I am pausing in the ditch on a walk by the railroad tracks,
completely surprised by strawberry blossoms.
From out of thin air—how in hell?
I pull my long sleeves over my cold hands and grip myself.

Here is the little story:
I had asked him about the chipmunk that I had impromptu-like
tried to baffle a few nights before by cutting a flower pot
and fixing it upside down under our bird feeder.
I meant, Did the little guy figure it out,
or who else might have visited earlier that day?

That's when he said it, "Just a sparrow."

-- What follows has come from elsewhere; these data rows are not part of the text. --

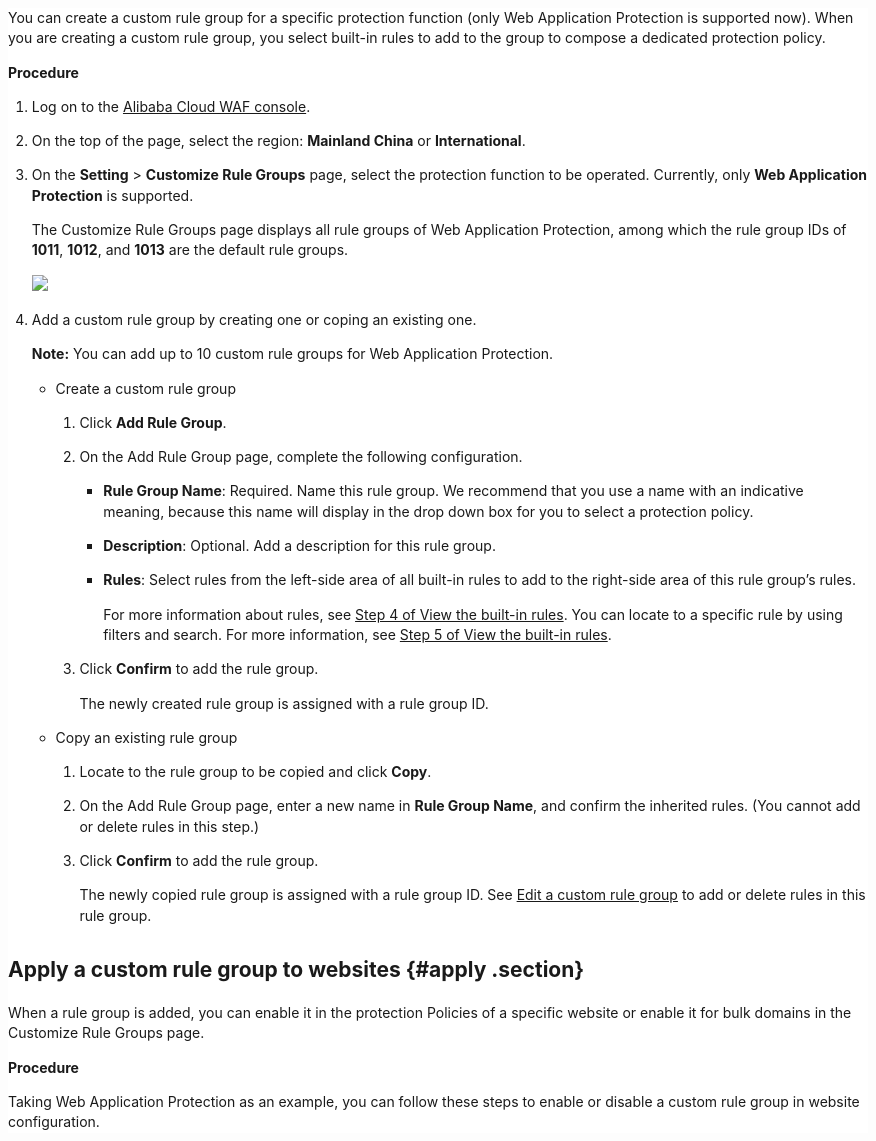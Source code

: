 You can create a custom rule group for a specific protection function \(only Web Application Protection is supported now\). When you are creating a custom rule group, you select built-in rules to add to the group to compose a dedicated protection policy.

**Procedure** 

1.  Log on to the [Alibaba Cloud WAF console](https://yundun.console.aliyun.com/?p=waf).
2.  On the top of the page, select the region: **Mainland China** or **International**.
3.  On the **Setting** \> **Customize Rule Groups** page, select the protection function to be operated. Currently, only **Web Application Protection** is supported.

    The Customize Rule Groups page displays all rule groups of Web Application Protection, among which the rule group IDs of **1011**, **1012**, and **1013** are the default rule groups.

    ![](http://static-aliyun-doc.oss-cn-hangzhou.aliyuncs.com/assets/img/77901/156042402533853_en-US.png)

4.  Add a custom rule group by creating one or coping an existing one.

    **Note:** You can add up to 10 custom rule groups for Web Application Protection.

    -   Create a custom rule group
        1.  Click **Add Rule Group**.
        2.  On the Add Rule Group page, complete the following configuration.
            -   **Rule Group Name**: Required. Name this rule group. We recommend that you use a name with an indicative meaning, because this name will display in the drop down box for you to select a protection policy.
            -   **Description**: Optional. Add a description for this rule group.
            -   **Rules**: Select rules from the left-side area of all built-in rules to add to the right-side area of this rule group’s rules.

                For more information about rules, see [Step 4 of View the built-in rules](#). You can locate to a specific rule by using filters and search. For more information, see [Step 5 of View the built-in rules](#).

        3.  Click **Confirm** to add the rule group.

            The newly created rule group is assigned with a rule group ID.

    -   Copy an existing rule group
        1.  Locate to the rule group to be copied and click **Copy**.
        2.  On the Add Rule Group page, enter a new name in **Rule Group Name**, and confirm the inherited rules. \(You cannot add or delete rules in this step.\)
        3.  Click **Confirm** to add the rule group.

            The newly copied rule group is assigned with a rule group ID. See [Edit a custom rule group](#) to add or delete rules in this rule group.


## Apply a custom rule group to websites {#apply .section}

When a rule group is added, you can enable it in the protection Policies of a specific website or enable it for bulk domains in the Customize Rule Groups page.

**Procedure**

Taking Web Application Protection as an example, you can follow these steps to enable or disable a custom rule group in website configuration.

What he really meant was—not an oriole.

A few nights before that, I had dashed outside while preparing dinner,
offering a cut orange that was beginning to wizen, on our garden table.
The oriole burnt our eyes as it arrived
like a cast sad-iron heated on a wood stove might.
We were used to the likes of
               pigeons, robins, American Sparrows, which once (we were so young then)
               we had to look up the name of, or occasionally a light dusting of yellow pollen
               from visiting finches,
so the oriole, our first ever,
had the sudden weight of a corona, spontaneously bursting and bright.

It only took one night for the citrus to be consumed.
The oriole flew.
And we were left again with
               pigeons, robins and just a sparrow or two.

I don't usually walk alone on such afternoons.
It's rare that we're alone, so we often spend this time being intimate.

Once, very early in our love affair, after our cells had shattered and flown apart,
as our names returned to roost in us, he wept, and I shook my head, Yes.

Later, we ate toast and fruit, and I wondered
if one day lovemaking would become ordinary.

Standing here amongst the strawberry blossoms, something vestigial
(as though tomentum coats my skin) begins to vibrate. There is a hovering.